And while they agreed it would be futile for the central bank to try to arrest the decline given the limited weapons at its disposal, there were some advantages from a weaker currency. The beleaguered unit slumped again yesterday, sliding to another six-month low of 53.95 to the dollar, passing the previous low of 53.71 on Monday. The unit has now lost almost six percent of its value since the end of last year.

Philippine central bank Gov. Rafael Buenaventura said the central bank had not intervened in the foreign exchange market yesterday and would not alter interest rates to support the peso.

"This is not interest rate driven," he told reporters. "We’re not totally out of line with other currencies."

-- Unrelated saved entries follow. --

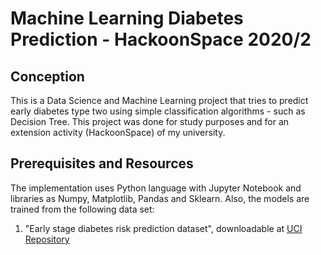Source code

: # Machine Learning Diabetes Prediction - HackoonSpace 2020/2
## Conception
This is a Data Science and Machine Learning project that tries to predict early diabetes type two using simple classification algorithms - such as Decision Tree. This project was done for study purposes and for an extension activity (HackoonSpace) of my university.
## Prerequisites and Resources
The implementation uses Python language with Jupyter Notebook and libraries as Numpy, Matplotlib, Pandas and Sklearn. Also, the models are trained from the following data set:

1. "Early stage diabetes risk prediction dataset", downloadable at [UCI Repository](https://archive.ics.uci.edu/ml/datasets/Early+stage+diabetes+risk+prediction+dataset.)
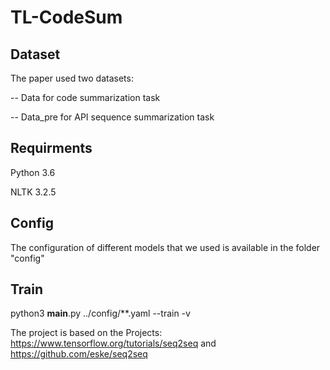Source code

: # TL-CodeSum
## Dataset
The paper used two datasets:

-- Data for code summarization task

-- Data_pre for API sequence summarization task

## Requirments
Python 3.6 

NLTK 3.2.5 

## Config
The configuration of different models that we used is available in the folder "config"

## Train
python3 __main__.py ../config/**.yaml --train -v

The project is based on the Projects: https://www.tensorflow.org/tutorials/seq2seq and https://github.com/eske/seq2seq

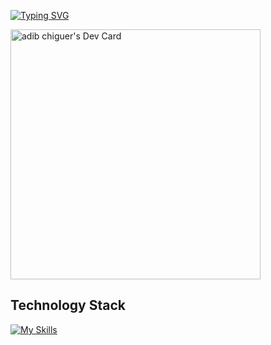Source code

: <!--
**adib-pop/adib-pop** is a ✨ _special_ ✨ repository because its `README.md` (this file) appears on your GitHub profile.

Here are some ideas to get you started:

- 🔭 I’m currently working on ...
- 🌱 I’m currently learning ...
- 👯 I’m looking to collaborate on ...
- 🤔 I’m looking for help with ...
- 💬 Ask me about ...
- 📫 How to reach me: ...
- 😄 Pronouns: ...
- ⚡ Fun fact: ...
-->
<a href="https://git.io/typing-svg"><img src="https://readme-typing-svg.demolab.com?font=Fira+Code&pause=1000&width=435&lines=hi+there+%2C+this+is+adib+" alt="Typing SVG" /></a>

<a href="https://app.daily.dev/ch_adib"><img src="https://api.daily.dev/devcards/c1573c64c95f42b38faae59042d989c3.png?r=kn7" width="400" alt="adib chiguer's Dev Card"/></a>

## Technology Stack

[![My Skills](https://skillicons.dev/icons?i=js,html,css,react,github)](https://skillicons.dev)
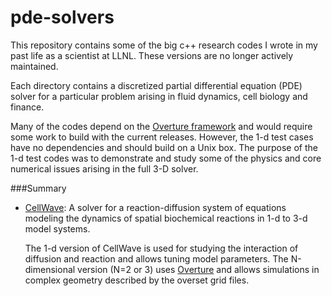 pde-solvers
===========

This repository contains some of the big c++ research codes I wrote in my past life as a scientist at LLNL. These versions are no longer actively maintained.

Each directory contains a discretized partial differential equation (PDE) solver for a particular problem arising in fluid dynamics, cell biology and finance. 

Many of the codes depend on the [Overture framework](http://www.overtureframework.org/) and would require some work to build with the current releases. However, the 1-d test cases have no dependencies and should build on a Unix box. The purpose of the 1-d test codes was to demonstrate and study some of the physics and core numerical issues arising in the full 3-D solver.

###Summary
- [CellWave](https://github.com/petrifast/pde-solvers/tree/master/CellWave):  A solver for a reaction-diffusion system of equations modeling the dynamics of spatial biochemical reactions in 1-d to 3-d model systems. 

  The 1-d version of CellWave is used for studying the interaction of diffusion and reaction and allows tuning model parameters. The N-dimensional version (N=2 or 3) uses [Overture](http://www.overtureframework.org/) and allows simulations in complex geometry described by the overset grid files.

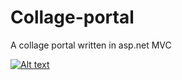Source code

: # Collage-portal
A collage portal written in asp.net MVC 

[![Alt text](https://img.youtube.com/vi/VID/0.jpg)](https://www.youtube.com/watch?v=gnQ3xLyk9qo&feature=youtu.be)
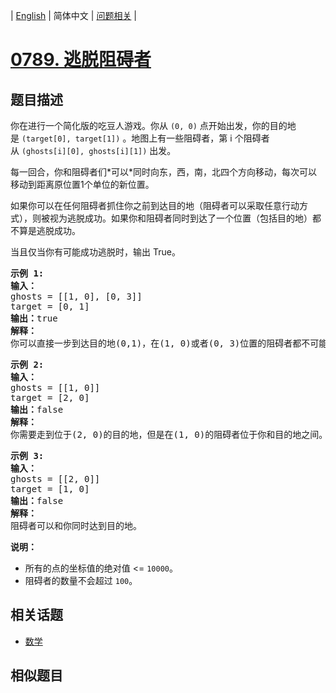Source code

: 
| [English](README_EN.md) | 简体中文 | [问题相关](QUESTION.md) |
# [0789. 逃脱阻碍者](https://leetcode-cn.com/problems/escape-the-ghosts/)
## 题目描述
<p>你在进行一个简化版的吃豆人游戏。你从&nbsp;<code>(0, 0)</code>&nbsp;点开始出发，你的目的地是&nbsp;<code>(target[0], target[1])</code>&nbsp;。地图上有一些阻碍者，第 i 个阻碍者从&nbsp;<code>(ghosts[i][0], ghosts[i][1])</code>&nbsp;出发。</p>

<p>每一回合，你和阻碍者们*可以*同时向东，西，南，北四个方向移动，每次可以移动到距离原位置1个单位的新位置。</p>

<p>如果你可以在任何阻碍者抓住你之前到达目的地（阻碍者可以采取任意行动方式），则被视为逃脱成功。如果你和阻碍者同时到达了一个位置（包括目的地）都不算是逃脱成功。</p>

<p>当且仅当你有可能成功逃脱时，输出 True。</p>

<pre><strong>示例 1:</strong>
<strong>输入：</strong> 
ghosts = [[1, 0], [0, 3]]
target = [0, 1]
<strong>输出：</strong>true
<strong>解释：
</strong>你可以直接一步到达目的地(0,1)，在(1, 0)或者(0, 3)位置的阻碍者都不可能抓住你。 
</pre>

<pre><strong>示例 2:</strong>
<strong>输入：</strong> 
ghosts = [[1, 0]]
target = [2, 0]
<strong>输出：</strong>false
<strong>解释：</strong>
你需要走到位于(2, 0)的目的地，但是在(1, 0)的阻碍者位于你和目的地之间。 
</pre>

<pre><strong>示例 3:</strong>
<strong>输入：</strong> 
ghosts = [[2, 0]]
target = [1, 0]
<strong>输出：</strong>false
<strong>解释：
</strong>阻碍者可以和你同时达到目的地。 
</pre>

<p><strong>说明：</strong></p>

<ul>
	<li>所有的点的坐标值的绝对值 &lt;=&nbsp;<code>10000</code>。</li>
	<li>阻碍者的数量不会超过&nbsp;<code>100</code>。</li>
</ul>

## 相关话题
- [数学](https://leetcode-cn.com/tag/math)
## 相似题目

External factors hurting the peso include weak regional currencies and the Argentine debt crisis, analysts said. Internally, anemic economic growth, worries about the budget deficit and the government’s failure to end the two-month-old Abu Sayyaf hostage crisis were undermining the peso.

The currency’s decline has raised alarm bells, prompting Union Bank of the Philippines president Victor Valdepenas to call on the central bank to intervene. There have also been calls for an interest rate hike to help shore up the peso.

But Rabobank Singapore head of research for Asia/Pacific, Andrew Fung disagreed.

"I don’t think they should be considering either option...with intervention basically you will end up throwing money into the market and it will say thank you very much, while a tighter interest rate environment is not good in a weakening economy," he said.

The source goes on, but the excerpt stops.